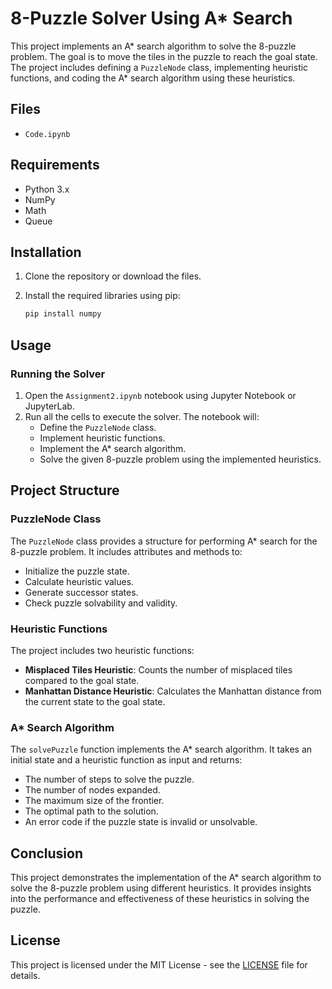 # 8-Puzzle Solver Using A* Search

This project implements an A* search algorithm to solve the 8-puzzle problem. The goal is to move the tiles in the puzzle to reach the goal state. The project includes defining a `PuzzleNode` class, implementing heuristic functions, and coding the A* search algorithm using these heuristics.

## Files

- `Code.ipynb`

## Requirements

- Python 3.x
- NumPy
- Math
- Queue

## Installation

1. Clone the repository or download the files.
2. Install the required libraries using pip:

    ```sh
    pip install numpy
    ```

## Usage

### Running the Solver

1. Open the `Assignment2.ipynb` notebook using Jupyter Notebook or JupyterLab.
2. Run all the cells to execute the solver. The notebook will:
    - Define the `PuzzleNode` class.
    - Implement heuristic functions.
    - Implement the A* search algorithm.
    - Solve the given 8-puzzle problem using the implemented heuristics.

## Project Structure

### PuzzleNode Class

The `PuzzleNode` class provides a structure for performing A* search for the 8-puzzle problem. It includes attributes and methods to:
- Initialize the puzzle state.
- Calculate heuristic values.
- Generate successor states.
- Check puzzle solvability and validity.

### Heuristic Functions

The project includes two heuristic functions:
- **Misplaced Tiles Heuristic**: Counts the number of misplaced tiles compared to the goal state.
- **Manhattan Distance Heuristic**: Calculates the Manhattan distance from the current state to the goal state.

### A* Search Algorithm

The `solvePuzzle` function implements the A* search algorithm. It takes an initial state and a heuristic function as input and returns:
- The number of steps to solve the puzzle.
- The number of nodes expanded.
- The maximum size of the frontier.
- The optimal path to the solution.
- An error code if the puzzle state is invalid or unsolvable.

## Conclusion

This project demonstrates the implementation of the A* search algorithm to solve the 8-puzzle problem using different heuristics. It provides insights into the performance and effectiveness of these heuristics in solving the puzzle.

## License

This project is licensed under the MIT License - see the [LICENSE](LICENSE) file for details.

---

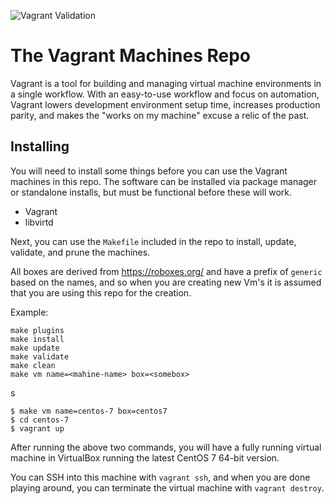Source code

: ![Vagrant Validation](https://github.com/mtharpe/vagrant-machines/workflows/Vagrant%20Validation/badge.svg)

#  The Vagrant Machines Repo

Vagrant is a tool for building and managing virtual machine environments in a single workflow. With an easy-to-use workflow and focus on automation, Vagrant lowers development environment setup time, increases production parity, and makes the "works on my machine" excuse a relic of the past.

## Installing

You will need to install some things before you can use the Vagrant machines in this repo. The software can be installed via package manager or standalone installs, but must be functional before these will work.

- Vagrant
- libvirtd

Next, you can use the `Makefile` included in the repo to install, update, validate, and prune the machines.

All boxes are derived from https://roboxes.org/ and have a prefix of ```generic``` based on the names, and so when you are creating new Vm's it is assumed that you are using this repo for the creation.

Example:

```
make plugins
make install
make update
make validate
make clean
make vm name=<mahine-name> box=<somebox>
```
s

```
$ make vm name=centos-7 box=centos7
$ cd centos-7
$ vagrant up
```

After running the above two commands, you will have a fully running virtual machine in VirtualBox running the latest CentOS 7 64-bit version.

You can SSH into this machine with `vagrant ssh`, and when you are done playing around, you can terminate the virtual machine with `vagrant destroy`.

→ **DESCRIPTION OF THE TASK**: Above are the entries. Quote exactly the lines from the one bearing "- The optimal path to the solution." through the one bearing "This project is".

→ **TASK ANSWER**:
- The optimal path to the solution.
- An error code if the puzzle state is invalid or unsolvable.

## Conclusion

This project demonstrates the implementation of the A* search algorithm to solve the 8-puzzle problem using different heuristics. It provides insights into the performance and effectiveness of these heuristics in solving the puzzle.

## License

This project is licensed under the MIT License - see the [LICENSE](LICENSE) file for details.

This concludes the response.